À Louvroil (Nord) cette fois, un ou deux praticiens de l'hôpital de Maubeuge devraient s'installer dans un logement de fonction inhabité d'une école primaire dans les prochaines semaines, également pour des consultations généralistes.

De son côté, l'hôpital de Pontivy (Morbihan) va ouvrir une consultation temporaire dans le nouveau centre de santé municipal de Mûr-de-Bretagne (Côtes-d’Armor), en attendant que ce dernier ait les reins suffisamment solides pour porter le projet et salarier lui-même un médecin. La mairie d'Arzano (Finistère) recherche aussi un généraliste pour son centre. L'hôpital de Quimperlé a proposé de mettre à disposition un praticien à temps partiel. Chou blanc faute de candidat pour l'instant…

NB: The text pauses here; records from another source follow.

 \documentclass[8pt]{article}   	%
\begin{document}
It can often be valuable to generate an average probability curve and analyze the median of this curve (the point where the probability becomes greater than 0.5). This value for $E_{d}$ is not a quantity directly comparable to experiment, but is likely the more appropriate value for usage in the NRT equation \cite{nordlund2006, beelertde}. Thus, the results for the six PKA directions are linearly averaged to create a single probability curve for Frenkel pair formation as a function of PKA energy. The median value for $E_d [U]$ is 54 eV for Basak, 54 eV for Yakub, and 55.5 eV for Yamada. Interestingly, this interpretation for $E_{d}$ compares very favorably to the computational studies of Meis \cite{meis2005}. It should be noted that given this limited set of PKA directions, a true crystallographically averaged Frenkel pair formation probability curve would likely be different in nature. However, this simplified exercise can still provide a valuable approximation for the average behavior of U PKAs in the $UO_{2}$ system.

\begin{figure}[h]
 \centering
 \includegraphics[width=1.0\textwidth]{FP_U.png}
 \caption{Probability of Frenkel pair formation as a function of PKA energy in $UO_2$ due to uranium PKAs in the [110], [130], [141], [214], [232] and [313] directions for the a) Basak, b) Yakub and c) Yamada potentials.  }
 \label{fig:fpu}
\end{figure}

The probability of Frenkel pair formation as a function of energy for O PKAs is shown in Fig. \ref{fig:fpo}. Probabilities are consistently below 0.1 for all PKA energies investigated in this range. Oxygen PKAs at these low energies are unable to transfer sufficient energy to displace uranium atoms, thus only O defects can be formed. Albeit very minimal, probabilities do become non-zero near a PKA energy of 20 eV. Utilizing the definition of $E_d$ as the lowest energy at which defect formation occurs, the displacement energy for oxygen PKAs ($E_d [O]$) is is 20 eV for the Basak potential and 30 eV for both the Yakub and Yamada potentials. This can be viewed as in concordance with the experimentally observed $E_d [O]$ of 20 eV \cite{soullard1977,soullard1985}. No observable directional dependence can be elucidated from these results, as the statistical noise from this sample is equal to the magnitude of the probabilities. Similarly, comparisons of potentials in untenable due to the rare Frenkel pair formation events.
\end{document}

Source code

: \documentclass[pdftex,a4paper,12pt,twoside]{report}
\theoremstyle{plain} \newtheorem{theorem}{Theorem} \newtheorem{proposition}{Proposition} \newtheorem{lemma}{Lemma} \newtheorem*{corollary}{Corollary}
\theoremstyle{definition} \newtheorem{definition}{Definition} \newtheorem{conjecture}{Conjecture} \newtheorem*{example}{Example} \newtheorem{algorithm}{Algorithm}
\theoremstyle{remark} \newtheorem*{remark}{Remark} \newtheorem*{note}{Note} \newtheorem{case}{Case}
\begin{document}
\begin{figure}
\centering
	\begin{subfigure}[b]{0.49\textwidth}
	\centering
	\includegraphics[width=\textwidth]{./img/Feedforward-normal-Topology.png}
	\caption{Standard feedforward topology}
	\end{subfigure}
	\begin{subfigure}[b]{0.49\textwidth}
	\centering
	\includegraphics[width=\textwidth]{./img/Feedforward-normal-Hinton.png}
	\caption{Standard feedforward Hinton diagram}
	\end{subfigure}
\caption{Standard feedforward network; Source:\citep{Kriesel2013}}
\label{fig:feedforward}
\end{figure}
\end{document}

Le ministère de la Santé fait également état de consultations expérimentales assumées par des généralistes salariés dans le cadre de centres de santé hospitaliers à la fondation ophtalmologique Rothschild et à Houdan (Yvelines). 

Annexion de la ville ?

Assiste-t-on à l'effacement des frontières entre la ville et l'hôpital ? Des coups de gomme sont en tout cas visibles ici et là. La Fédération hospitalière de France (FHF) vient de créer un poste de directeur de projet « chargé de la proximité, de l'accessibilité des soins et de l'ouverture de l'hôpital sur la ville ». Son rôle sera justement de « contribuer à construire les positions [de la FHF] dans le domaine de l'organisation de la réponse en matière de soins primaires, d'identifier et de soutenir les formules innovantes d'ouverture de l'hôpital sur ses partenaires de la médecine de ville ». En clair : rapprocher l'hôpital public des médecins libéraux, des hôpitaux de proximité, des maisons et des centres de santé. L'ouverture sur la ville tient aussi bonne place dans le projet médical de la puissante Assistance publique – Hôpitaux de Paris (AP-HP).

Ces initiatives très hospitalières ont provoqué l'ire d'une partie des syndicats de médecins libéraux, qui dénoncent une forme d'annexion. La CSMF et sa branche généraliste soulignent l'« absence de concertation » et une prise en charge « au coût pharaonique pour la collectivité ». La FMF y voit carrément une volonté du ministère de « créer des centres de santé peuplés de médecins hospitaliers »

Lecture boutiquière 

Favorable à la tenue de ces consultations dans les centres de santé gérés par des hôpitaux (une trentaine à ce jour), la Fédération nationale des centres de santé (FNCS) prend le contrepoint des libéraux. « Une lecture boutiquière de la situation n'est pas appropriée. L'hôpital ne veut pas s'occuper des soins de ville à leur place et l'accès aux soins pour tous est une priorité ! », tranche son président Richard Lopez. 

Le Dr Christian de Gaye, président de l'Association nationale des médecins généralistes des hôpitaux locaux (AGHL), est sur la même ligne. Selon lui, « il n'y a pas de problème à ce qu'un hôpital organise une offre de médecine générale dans un territoire pauvre en médecins, à condition que cela se fasse en concertation avec les libéraux ».